Exercise materials:
+++
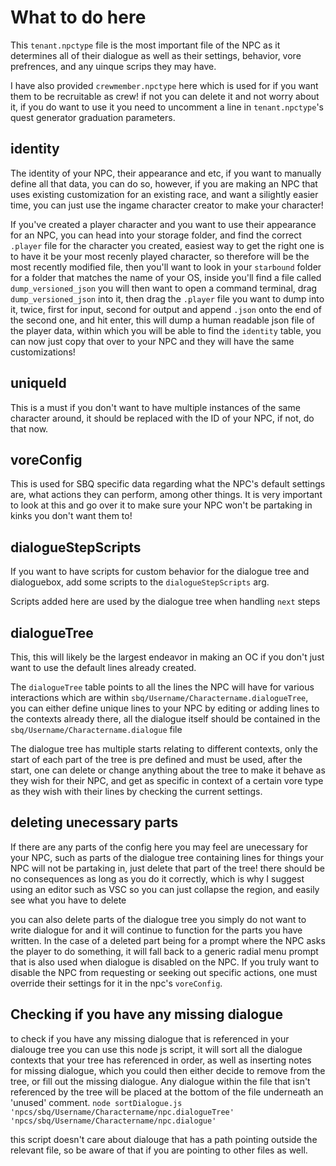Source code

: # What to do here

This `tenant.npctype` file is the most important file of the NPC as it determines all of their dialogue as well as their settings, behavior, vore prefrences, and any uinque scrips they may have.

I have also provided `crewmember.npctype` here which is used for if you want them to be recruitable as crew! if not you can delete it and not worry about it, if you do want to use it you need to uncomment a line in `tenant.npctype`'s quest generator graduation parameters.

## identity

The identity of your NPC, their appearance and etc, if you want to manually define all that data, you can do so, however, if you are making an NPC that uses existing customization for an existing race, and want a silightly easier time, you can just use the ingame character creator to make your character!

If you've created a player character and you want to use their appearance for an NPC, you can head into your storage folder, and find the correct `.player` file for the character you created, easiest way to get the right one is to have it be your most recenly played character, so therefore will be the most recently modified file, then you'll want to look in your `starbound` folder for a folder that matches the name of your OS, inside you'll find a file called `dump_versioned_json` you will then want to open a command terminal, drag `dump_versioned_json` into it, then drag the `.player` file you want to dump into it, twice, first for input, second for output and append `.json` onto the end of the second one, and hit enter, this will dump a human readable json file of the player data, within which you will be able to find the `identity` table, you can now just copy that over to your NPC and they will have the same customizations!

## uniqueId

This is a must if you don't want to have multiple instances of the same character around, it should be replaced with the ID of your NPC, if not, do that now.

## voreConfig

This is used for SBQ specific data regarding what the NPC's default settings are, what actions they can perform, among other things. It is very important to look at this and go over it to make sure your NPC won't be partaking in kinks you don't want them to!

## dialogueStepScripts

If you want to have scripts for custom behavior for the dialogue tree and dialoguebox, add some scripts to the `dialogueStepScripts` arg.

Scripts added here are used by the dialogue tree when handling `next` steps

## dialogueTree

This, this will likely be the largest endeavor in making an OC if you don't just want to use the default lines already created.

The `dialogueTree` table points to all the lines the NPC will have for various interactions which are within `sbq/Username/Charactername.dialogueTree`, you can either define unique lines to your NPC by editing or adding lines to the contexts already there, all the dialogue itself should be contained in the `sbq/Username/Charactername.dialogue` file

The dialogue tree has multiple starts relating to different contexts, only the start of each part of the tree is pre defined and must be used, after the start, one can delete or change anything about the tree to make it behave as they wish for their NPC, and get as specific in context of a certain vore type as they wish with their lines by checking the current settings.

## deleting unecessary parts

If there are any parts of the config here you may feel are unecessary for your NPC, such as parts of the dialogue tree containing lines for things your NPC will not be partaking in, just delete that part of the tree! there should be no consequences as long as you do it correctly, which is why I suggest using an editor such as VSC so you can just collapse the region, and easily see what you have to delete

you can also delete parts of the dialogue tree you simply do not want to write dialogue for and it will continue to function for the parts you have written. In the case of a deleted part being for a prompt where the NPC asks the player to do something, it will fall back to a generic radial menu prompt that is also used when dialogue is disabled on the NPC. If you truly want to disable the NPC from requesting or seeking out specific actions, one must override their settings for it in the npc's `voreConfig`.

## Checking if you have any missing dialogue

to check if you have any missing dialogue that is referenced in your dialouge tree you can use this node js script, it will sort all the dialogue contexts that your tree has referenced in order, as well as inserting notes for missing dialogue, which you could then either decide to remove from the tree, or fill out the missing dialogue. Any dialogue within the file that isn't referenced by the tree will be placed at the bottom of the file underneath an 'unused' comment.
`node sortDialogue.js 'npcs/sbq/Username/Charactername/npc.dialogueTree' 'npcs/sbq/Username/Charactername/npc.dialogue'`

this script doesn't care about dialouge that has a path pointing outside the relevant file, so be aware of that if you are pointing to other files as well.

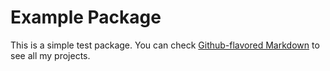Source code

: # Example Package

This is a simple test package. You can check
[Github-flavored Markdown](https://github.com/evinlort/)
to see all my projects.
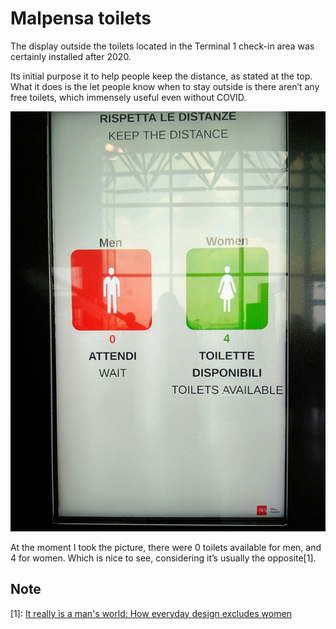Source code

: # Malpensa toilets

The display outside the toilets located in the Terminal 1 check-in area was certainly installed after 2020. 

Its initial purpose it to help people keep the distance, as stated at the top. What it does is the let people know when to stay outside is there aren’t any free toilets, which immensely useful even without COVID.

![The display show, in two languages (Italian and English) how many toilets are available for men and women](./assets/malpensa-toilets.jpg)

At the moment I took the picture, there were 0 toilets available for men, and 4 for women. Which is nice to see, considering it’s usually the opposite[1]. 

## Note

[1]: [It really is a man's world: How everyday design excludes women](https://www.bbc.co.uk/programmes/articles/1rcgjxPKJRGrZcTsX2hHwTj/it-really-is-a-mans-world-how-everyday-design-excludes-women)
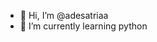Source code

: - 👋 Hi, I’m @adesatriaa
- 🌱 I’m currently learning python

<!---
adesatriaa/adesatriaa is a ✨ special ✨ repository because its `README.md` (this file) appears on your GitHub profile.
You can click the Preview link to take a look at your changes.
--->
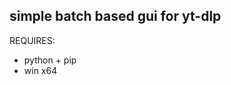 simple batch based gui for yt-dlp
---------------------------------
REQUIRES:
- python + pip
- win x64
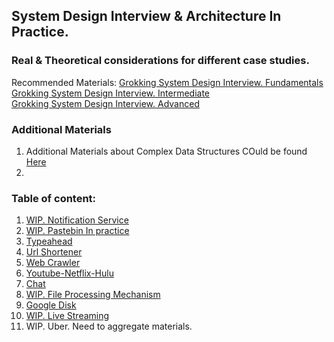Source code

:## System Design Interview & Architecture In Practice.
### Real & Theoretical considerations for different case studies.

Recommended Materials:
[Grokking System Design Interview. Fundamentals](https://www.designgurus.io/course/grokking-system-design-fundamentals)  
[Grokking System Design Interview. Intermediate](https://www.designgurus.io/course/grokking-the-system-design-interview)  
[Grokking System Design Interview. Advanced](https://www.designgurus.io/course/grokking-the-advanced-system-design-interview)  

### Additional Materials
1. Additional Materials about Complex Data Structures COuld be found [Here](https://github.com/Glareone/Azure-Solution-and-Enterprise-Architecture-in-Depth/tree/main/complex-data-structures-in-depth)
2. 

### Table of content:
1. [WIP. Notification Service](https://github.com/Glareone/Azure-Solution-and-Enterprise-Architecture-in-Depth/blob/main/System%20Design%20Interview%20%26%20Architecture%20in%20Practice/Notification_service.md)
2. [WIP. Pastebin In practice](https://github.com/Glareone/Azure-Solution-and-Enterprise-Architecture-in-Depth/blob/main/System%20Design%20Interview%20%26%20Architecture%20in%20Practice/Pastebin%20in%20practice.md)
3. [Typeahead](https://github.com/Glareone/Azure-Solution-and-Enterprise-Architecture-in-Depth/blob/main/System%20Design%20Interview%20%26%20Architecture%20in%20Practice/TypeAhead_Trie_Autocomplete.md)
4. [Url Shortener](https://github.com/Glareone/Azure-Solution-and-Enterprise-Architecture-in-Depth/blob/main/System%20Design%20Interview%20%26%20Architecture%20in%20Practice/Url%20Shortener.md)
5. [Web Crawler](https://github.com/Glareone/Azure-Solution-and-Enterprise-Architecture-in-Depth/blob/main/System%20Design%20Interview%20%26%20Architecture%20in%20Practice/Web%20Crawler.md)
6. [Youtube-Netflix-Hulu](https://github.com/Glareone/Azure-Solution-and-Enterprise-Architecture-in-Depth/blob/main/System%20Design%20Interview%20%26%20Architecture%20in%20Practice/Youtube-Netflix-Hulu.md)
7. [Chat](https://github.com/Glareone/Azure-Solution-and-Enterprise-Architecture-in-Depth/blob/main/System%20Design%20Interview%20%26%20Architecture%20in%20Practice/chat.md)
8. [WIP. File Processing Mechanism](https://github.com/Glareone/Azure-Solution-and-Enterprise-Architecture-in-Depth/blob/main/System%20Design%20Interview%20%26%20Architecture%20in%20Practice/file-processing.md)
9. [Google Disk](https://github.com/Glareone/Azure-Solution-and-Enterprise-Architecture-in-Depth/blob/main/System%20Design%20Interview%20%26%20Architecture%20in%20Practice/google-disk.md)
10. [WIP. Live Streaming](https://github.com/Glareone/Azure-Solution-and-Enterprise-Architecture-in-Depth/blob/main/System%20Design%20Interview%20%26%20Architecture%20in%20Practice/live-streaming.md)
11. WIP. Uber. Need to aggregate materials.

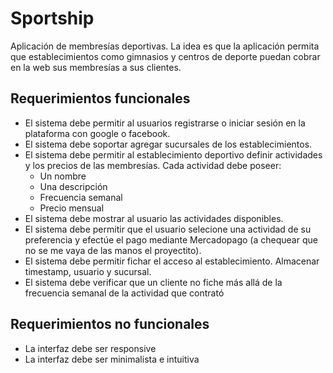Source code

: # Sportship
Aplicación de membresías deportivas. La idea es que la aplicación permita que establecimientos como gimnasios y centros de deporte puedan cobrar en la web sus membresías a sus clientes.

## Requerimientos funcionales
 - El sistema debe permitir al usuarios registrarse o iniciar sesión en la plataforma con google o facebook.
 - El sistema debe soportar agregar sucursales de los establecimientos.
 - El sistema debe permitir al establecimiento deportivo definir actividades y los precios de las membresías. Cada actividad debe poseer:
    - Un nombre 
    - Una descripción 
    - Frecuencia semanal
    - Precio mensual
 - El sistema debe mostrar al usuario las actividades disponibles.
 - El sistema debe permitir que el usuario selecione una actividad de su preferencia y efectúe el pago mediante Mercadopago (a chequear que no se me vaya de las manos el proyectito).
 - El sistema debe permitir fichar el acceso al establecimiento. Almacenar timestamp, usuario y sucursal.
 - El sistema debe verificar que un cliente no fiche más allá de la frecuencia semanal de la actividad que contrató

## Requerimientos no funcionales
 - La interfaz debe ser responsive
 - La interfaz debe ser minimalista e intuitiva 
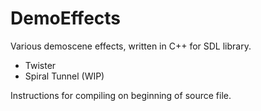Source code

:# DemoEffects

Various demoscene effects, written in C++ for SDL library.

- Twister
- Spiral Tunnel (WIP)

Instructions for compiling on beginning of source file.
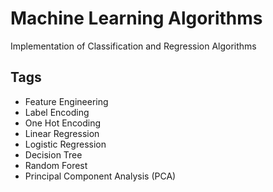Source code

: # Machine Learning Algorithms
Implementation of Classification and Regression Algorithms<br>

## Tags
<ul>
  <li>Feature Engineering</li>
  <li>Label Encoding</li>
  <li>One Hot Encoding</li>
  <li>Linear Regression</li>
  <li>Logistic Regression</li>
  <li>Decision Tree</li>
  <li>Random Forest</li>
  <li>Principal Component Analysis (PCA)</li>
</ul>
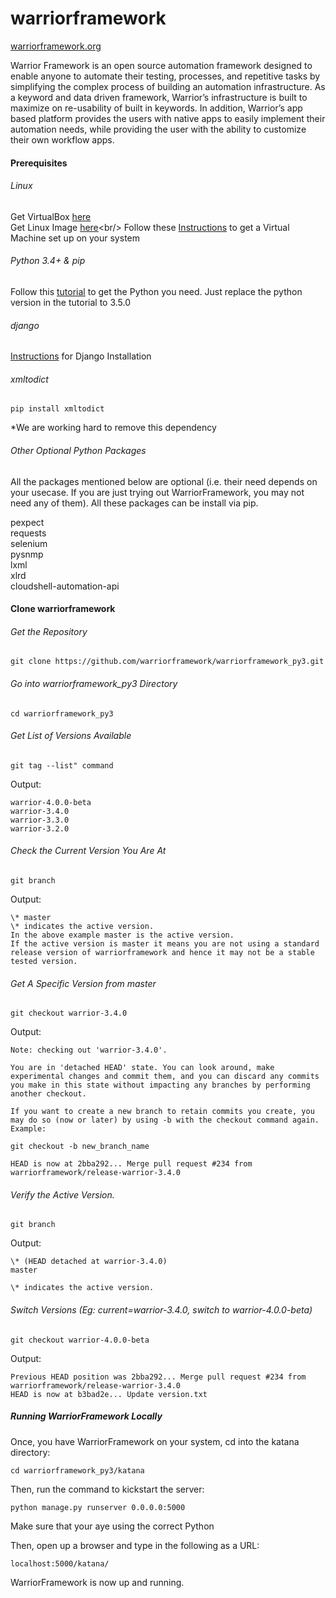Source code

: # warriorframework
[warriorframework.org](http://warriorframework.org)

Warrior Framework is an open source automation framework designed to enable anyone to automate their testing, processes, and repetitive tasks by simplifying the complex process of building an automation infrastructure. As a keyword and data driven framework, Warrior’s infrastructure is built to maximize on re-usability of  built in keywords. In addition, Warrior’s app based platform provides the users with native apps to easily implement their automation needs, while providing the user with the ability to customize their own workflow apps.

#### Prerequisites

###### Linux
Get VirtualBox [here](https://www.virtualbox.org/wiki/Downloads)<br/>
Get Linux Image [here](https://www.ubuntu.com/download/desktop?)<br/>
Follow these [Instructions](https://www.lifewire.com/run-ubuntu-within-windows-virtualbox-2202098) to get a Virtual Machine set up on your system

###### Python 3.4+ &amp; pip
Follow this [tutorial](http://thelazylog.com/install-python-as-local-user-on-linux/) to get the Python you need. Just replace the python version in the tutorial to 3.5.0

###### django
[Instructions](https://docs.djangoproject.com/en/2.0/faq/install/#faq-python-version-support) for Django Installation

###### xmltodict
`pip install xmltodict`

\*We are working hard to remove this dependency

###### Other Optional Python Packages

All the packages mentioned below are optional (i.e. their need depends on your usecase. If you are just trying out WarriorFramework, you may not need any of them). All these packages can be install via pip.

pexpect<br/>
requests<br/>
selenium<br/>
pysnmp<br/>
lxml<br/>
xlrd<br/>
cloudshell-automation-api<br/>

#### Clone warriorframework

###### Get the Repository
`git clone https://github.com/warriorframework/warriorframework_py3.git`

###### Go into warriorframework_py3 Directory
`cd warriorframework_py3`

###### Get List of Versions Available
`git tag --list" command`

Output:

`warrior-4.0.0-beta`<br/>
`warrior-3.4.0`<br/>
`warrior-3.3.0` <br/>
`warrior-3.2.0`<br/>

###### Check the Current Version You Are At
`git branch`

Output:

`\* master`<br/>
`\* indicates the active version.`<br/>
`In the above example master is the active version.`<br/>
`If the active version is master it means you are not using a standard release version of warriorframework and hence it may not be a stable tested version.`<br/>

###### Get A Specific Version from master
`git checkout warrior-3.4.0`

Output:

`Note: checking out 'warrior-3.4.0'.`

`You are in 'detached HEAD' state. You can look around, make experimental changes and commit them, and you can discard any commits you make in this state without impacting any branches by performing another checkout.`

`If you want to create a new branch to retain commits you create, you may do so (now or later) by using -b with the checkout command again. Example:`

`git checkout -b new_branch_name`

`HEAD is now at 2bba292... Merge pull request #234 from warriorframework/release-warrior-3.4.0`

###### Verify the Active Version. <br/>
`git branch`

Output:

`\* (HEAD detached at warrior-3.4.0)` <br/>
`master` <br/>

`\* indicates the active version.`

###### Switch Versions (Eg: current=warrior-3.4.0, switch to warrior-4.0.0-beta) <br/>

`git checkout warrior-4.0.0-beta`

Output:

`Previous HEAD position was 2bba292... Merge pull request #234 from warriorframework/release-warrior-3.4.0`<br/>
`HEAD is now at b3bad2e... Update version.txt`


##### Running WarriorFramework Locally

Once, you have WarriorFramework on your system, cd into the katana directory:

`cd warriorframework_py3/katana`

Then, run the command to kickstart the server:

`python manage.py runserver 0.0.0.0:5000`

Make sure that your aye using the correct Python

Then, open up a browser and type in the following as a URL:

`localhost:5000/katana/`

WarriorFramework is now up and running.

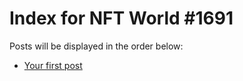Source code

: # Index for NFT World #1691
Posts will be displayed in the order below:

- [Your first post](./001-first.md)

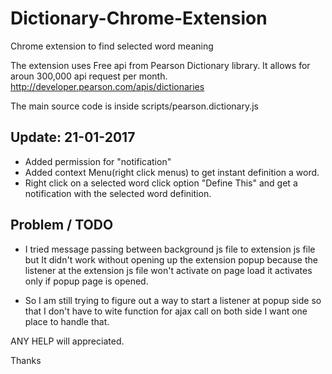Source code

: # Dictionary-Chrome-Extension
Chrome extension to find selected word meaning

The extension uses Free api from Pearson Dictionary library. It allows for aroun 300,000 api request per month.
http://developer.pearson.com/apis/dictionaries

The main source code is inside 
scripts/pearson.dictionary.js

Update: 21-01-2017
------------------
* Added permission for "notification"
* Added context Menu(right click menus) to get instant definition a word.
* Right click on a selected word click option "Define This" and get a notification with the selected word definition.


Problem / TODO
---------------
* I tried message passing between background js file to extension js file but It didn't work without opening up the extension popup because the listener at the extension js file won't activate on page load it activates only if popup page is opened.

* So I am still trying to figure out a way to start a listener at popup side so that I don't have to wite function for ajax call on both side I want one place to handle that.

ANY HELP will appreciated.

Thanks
+++
Task directions: Please copy out each line of the listing above that contains the string "click".

Answer:
You can click the Preview link to take a look at your changes.
* Added context Menu(right click menus) to get instant definition a word.
* Right click on a selected word click option "Define This" and get a notification with the selected word definition.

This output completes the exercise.